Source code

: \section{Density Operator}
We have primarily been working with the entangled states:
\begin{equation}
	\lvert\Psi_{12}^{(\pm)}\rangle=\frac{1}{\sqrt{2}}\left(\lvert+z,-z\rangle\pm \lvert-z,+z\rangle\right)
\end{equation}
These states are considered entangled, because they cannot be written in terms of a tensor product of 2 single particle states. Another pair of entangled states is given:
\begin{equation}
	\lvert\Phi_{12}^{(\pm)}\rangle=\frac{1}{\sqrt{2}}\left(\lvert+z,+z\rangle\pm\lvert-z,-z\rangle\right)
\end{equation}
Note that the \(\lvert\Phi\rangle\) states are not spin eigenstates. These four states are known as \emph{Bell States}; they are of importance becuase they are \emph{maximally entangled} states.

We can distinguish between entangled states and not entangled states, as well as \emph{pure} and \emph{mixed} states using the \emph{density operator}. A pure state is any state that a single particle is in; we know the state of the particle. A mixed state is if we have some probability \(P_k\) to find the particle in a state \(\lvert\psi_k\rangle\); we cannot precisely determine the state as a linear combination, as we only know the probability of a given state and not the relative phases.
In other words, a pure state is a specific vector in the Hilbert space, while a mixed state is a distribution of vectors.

- - - - - - -

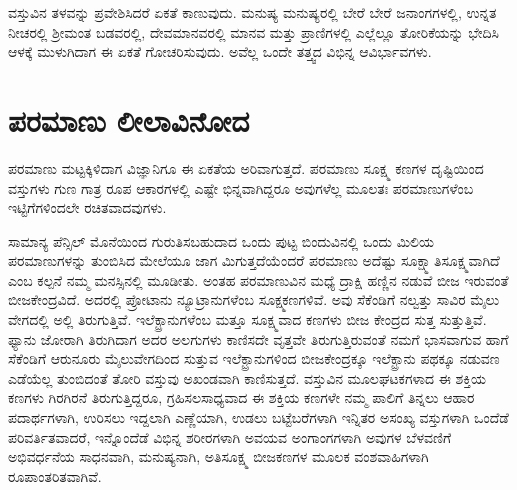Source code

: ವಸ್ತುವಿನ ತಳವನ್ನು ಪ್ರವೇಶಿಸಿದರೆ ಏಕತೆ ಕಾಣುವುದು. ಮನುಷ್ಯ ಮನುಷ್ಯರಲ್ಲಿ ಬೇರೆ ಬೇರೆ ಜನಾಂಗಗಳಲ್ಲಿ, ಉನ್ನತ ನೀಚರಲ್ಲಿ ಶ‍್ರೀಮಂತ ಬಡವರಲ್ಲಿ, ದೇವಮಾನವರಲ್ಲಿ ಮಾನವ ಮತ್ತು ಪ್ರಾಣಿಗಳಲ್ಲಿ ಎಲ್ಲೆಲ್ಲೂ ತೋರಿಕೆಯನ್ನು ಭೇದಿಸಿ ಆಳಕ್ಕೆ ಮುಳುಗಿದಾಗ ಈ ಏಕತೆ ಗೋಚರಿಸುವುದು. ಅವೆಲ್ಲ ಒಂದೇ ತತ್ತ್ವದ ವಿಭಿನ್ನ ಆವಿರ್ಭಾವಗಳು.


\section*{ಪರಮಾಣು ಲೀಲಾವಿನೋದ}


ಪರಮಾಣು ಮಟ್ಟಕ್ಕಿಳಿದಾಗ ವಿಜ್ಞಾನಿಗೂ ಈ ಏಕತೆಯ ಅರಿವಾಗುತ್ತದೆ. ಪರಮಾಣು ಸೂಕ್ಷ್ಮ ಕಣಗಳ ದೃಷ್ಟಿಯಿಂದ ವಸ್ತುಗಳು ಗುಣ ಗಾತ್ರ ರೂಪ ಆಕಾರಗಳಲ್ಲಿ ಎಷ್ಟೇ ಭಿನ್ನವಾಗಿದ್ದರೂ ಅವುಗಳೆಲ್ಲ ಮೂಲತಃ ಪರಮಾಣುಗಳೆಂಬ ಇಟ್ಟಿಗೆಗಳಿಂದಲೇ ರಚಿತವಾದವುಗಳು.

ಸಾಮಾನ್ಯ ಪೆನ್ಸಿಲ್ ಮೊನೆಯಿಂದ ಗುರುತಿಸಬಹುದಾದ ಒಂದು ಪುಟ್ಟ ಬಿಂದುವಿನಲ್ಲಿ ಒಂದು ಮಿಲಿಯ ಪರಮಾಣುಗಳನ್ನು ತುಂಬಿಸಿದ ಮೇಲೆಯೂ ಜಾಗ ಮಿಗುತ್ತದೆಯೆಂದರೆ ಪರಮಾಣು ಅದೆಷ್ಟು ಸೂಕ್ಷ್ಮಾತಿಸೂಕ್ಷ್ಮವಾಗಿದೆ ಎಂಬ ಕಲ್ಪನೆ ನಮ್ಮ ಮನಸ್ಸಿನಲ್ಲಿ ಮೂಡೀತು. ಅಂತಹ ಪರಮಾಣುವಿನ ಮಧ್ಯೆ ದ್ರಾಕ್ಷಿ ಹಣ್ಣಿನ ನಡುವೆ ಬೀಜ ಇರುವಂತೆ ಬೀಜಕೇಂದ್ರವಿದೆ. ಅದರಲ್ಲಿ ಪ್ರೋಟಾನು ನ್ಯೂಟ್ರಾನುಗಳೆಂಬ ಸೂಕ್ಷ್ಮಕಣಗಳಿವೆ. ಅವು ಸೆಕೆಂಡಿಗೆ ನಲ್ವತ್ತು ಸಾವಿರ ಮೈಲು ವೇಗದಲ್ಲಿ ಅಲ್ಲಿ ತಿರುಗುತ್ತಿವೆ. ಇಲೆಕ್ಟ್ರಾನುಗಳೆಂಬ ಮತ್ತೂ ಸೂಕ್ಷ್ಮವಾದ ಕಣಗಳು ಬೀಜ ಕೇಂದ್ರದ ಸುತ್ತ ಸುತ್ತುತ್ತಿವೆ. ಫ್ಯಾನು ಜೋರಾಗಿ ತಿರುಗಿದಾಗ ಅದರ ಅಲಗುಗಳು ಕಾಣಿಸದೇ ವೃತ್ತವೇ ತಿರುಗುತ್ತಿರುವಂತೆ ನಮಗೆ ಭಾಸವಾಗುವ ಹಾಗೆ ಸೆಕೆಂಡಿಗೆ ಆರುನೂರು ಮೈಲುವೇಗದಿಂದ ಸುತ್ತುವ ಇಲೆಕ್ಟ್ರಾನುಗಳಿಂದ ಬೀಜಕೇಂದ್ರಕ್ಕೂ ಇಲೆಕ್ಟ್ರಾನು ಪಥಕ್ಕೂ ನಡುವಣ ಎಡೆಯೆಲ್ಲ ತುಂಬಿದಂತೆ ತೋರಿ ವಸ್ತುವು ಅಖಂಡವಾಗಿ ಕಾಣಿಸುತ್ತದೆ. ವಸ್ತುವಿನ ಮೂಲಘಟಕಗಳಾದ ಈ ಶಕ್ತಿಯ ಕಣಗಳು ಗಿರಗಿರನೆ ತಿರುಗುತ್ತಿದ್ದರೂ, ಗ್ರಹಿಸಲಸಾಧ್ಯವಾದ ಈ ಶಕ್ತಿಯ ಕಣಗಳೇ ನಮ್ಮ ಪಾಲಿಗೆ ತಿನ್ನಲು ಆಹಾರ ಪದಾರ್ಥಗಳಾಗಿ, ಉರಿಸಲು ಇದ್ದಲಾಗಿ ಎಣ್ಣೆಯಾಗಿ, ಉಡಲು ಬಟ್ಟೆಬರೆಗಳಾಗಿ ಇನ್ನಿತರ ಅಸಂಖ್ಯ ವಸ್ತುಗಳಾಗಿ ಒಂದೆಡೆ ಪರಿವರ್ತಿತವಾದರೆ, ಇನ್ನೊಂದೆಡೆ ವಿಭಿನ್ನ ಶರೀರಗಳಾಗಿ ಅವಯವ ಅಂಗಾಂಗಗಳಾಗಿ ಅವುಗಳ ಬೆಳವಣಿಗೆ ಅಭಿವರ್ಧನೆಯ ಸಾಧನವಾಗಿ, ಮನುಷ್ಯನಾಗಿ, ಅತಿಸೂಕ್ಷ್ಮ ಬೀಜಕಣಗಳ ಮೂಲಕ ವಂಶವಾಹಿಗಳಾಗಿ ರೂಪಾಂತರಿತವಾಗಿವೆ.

- - - - - - -

DESCRIPTION OF THE TASK
Only those lines of the entries above that run from the line containing "We can distinguish" to the line containing "In other words, a", both included, should be transcribed exactly.

RESULT
We can distinguish between entangled states and not entangled states, as well as \emph{pure} and \emph{mixed} states using the \emph{density operator}. A pure state is any state that a single particle is in; we know the state of the particle. A mixed state is if we have some probability \(P_k\) to find the particle in a state \(\lvert\psi_k\rangle\); we cannot precisely determine the state as a linear combination, as we only know the probability of a given state and not the relative phases.
In other words, a pure state is a specific vector in the Hilbert space, while a mixed state is a distribution of vectors.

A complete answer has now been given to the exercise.